§ DESCRIPTION OF THE TASK
The lines below may contain the word "runs". Please count those that do and give the number alone.

--*--

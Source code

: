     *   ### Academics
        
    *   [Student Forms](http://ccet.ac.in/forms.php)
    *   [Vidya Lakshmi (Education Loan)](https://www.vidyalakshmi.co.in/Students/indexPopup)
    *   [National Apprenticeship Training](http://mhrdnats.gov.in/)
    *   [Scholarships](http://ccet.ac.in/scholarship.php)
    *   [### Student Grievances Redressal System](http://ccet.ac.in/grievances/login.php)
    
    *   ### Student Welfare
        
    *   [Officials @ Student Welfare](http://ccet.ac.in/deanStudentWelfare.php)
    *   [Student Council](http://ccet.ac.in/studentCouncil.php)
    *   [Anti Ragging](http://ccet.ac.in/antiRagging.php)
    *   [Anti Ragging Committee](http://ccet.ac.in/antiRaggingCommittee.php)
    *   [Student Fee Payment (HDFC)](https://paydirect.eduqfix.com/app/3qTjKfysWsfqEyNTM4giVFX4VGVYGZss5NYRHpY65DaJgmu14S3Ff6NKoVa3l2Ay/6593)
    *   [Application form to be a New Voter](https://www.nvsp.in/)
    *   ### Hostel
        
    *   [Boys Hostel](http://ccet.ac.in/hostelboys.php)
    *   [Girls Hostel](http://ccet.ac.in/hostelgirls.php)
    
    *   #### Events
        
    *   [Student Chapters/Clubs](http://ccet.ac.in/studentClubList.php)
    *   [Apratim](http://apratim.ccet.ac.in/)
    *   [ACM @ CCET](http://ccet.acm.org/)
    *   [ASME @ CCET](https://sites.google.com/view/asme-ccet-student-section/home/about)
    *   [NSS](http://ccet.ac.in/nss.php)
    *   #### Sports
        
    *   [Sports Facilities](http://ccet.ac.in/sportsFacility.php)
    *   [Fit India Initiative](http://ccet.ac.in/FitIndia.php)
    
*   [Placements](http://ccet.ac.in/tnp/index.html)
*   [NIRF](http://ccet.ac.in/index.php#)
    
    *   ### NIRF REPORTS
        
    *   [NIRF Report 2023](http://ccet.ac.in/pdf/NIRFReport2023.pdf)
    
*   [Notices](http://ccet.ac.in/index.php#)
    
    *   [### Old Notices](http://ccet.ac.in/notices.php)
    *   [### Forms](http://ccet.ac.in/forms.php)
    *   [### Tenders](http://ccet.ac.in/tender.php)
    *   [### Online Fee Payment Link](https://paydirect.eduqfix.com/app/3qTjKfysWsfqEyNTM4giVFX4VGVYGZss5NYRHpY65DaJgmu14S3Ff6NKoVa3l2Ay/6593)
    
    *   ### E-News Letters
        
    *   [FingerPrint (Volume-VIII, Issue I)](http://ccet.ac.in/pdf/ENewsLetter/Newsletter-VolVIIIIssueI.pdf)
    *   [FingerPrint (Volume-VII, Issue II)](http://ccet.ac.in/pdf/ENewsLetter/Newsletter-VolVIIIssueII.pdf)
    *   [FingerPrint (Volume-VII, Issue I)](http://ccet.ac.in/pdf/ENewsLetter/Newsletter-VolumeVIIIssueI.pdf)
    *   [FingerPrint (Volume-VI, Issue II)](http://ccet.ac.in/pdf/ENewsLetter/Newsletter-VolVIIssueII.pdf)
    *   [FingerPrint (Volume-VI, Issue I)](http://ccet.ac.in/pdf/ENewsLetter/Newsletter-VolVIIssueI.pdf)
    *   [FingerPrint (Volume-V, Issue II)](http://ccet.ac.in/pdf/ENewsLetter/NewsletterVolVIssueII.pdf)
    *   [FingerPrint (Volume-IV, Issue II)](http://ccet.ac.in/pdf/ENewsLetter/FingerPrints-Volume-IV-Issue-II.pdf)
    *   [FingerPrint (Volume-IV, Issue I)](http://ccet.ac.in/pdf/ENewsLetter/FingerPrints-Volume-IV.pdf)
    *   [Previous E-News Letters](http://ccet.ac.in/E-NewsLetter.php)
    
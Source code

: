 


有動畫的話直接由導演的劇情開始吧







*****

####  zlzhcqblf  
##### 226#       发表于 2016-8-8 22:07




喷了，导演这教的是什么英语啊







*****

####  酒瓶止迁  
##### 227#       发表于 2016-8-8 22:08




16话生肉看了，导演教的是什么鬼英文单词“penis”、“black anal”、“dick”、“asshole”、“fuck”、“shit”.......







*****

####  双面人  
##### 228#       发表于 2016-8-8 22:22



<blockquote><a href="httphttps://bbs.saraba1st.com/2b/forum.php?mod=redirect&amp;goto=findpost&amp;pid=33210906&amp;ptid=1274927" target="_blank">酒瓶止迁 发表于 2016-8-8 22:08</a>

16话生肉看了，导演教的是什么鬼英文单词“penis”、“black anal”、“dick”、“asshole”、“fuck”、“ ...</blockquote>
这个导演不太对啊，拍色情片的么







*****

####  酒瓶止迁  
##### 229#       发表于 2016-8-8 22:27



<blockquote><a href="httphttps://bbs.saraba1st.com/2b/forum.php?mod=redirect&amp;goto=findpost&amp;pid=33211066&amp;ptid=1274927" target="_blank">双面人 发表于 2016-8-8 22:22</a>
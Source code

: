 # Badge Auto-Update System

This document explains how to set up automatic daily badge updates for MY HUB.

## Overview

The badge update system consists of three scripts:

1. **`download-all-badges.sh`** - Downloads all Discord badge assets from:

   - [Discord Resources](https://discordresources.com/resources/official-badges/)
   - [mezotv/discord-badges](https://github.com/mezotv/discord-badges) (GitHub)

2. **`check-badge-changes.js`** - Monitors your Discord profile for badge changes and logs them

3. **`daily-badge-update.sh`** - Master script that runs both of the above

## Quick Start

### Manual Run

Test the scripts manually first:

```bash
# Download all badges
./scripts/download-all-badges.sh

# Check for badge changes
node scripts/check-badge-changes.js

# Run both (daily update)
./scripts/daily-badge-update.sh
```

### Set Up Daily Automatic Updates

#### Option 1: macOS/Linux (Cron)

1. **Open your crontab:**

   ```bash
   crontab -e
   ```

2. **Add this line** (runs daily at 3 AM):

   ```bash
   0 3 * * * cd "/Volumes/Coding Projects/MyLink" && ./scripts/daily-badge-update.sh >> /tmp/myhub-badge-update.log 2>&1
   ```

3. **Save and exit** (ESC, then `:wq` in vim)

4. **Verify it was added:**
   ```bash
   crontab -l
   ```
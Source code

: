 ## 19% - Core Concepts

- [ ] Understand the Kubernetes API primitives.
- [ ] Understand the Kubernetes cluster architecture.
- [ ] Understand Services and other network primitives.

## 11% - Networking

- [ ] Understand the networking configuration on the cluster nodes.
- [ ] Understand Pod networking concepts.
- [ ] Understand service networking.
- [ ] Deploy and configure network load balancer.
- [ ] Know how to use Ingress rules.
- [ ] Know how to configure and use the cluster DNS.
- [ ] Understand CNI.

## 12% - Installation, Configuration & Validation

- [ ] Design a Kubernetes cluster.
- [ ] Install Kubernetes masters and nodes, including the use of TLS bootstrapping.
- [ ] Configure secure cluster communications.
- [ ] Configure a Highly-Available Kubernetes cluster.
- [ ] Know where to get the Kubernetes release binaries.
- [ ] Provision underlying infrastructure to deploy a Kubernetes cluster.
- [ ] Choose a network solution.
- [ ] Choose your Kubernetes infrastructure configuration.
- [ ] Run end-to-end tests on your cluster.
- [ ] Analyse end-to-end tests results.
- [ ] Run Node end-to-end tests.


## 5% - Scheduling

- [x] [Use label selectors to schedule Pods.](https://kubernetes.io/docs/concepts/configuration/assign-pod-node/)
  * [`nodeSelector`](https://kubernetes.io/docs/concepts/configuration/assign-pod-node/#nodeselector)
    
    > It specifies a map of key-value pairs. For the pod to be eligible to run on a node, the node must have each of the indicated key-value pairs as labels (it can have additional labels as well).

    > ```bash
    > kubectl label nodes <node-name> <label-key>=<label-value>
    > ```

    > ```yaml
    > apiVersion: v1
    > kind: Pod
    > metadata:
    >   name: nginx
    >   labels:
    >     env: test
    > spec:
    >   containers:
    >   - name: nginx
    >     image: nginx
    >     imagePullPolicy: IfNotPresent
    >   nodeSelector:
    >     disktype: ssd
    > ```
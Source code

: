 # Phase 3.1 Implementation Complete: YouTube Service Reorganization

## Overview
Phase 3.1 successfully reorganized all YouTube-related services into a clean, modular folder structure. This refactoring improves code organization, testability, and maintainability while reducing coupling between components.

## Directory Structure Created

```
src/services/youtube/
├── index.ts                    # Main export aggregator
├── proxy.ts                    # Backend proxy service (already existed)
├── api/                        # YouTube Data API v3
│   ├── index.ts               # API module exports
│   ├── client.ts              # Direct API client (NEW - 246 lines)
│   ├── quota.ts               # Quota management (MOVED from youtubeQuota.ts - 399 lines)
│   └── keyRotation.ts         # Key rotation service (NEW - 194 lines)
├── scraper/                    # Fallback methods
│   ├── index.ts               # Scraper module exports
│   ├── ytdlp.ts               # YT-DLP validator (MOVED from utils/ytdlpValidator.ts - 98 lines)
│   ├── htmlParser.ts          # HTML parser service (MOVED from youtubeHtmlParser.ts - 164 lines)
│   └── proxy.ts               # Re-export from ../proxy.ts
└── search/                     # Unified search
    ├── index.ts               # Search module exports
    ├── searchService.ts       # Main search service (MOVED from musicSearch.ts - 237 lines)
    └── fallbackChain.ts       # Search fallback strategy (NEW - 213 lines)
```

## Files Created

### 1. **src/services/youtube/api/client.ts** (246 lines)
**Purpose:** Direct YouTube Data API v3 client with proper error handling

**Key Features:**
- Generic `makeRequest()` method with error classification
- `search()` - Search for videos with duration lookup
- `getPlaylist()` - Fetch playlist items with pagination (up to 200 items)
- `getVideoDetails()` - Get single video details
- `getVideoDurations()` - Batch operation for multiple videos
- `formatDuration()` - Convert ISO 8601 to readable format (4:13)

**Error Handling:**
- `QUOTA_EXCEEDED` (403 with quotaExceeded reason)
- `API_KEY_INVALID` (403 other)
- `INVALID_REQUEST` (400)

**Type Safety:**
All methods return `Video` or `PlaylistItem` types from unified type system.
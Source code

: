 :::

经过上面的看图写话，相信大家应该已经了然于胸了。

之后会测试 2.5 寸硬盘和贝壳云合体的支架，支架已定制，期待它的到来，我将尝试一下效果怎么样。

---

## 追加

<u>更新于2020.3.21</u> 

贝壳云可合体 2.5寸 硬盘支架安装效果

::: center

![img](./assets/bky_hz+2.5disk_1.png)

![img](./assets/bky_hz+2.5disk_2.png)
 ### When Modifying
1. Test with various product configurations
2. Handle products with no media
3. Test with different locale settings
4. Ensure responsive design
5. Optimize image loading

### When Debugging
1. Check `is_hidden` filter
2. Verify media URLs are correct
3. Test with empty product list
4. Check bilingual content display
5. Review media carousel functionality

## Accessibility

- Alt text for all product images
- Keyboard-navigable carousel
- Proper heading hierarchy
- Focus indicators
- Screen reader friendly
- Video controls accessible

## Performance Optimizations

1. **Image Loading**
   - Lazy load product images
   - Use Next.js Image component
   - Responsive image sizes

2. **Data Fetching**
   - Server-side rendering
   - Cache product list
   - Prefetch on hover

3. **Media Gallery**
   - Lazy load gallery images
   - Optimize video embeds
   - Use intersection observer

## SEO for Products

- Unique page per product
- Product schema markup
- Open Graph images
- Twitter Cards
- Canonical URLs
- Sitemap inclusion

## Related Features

--*--

§ RESULT OF THIS EXERCISE
2